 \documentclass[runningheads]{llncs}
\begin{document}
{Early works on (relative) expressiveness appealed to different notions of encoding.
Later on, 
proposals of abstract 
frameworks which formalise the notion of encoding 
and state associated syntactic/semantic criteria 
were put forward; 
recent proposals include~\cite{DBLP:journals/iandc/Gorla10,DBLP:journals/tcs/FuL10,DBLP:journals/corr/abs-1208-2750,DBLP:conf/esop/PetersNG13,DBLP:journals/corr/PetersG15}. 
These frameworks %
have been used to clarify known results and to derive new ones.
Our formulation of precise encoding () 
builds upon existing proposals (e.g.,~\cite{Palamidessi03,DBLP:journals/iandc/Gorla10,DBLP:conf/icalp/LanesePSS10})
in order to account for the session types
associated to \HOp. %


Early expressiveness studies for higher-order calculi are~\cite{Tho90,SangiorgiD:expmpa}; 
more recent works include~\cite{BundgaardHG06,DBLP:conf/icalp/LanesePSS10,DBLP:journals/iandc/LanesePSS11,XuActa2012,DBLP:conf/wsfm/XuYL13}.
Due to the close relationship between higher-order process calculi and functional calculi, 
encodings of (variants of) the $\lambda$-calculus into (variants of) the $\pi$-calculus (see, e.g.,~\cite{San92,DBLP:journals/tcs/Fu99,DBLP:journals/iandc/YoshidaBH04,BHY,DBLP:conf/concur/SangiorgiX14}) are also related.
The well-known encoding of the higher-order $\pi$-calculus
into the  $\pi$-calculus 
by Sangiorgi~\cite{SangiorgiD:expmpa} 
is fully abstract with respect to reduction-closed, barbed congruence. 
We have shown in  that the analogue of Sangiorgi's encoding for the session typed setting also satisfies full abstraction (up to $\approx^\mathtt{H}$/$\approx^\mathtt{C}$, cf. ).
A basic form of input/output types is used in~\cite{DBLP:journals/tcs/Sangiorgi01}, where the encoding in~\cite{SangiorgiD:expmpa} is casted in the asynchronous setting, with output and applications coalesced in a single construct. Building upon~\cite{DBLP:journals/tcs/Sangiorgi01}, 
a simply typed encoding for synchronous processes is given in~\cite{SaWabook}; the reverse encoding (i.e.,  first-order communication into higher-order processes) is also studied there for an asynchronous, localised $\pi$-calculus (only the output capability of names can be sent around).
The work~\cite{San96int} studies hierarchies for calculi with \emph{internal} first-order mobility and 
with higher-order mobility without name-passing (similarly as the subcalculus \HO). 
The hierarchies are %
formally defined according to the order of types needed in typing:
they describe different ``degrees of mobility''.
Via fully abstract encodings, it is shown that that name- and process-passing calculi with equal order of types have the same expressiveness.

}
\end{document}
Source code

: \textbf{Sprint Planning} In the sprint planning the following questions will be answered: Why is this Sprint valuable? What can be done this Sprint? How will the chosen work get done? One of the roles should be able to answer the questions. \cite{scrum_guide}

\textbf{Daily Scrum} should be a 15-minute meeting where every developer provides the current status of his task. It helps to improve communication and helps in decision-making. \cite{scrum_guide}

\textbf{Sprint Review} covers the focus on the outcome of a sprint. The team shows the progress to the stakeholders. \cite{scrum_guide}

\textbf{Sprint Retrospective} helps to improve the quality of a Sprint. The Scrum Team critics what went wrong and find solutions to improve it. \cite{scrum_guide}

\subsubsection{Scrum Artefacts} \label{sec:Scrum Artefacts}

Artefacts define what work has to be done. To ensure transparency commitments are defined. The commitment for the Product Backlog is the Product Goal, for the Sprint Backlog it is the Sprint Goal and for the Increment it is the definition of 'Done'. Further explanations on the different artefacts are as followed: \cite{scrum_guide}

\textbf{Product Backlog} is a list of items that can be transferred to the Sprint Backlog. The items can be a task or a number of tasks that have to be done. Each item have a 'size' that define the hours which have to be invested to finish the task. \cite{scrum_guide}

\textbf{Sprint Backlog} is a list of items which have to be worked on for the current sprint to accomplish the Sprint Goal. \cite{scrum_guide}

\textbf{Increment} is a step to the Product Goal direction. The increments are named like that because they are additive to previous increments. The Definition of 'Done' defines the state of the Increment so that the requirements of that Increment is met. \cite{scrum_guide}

☆ ☆ ☆ ☆

*What the task asks*
What you give back should be only the lines of the records above, starting at the line with "Due to the close" and ending at the line with "encodings of (variants", restated word for word.

*Output below*
Due to the close relationship between higher-order process calculi and functional calculi, 
encodings of (variants of) the $\lambda$-calculus into (variants of) the $\pi$-calculus (see, e.g.,~\cite{San92,DBLP:journals/tcs/Fu99,DBLP:journals/iandc/YoshidaBH04,BHY,DBLP:conf/concur/SangiorgiX14}) are also related.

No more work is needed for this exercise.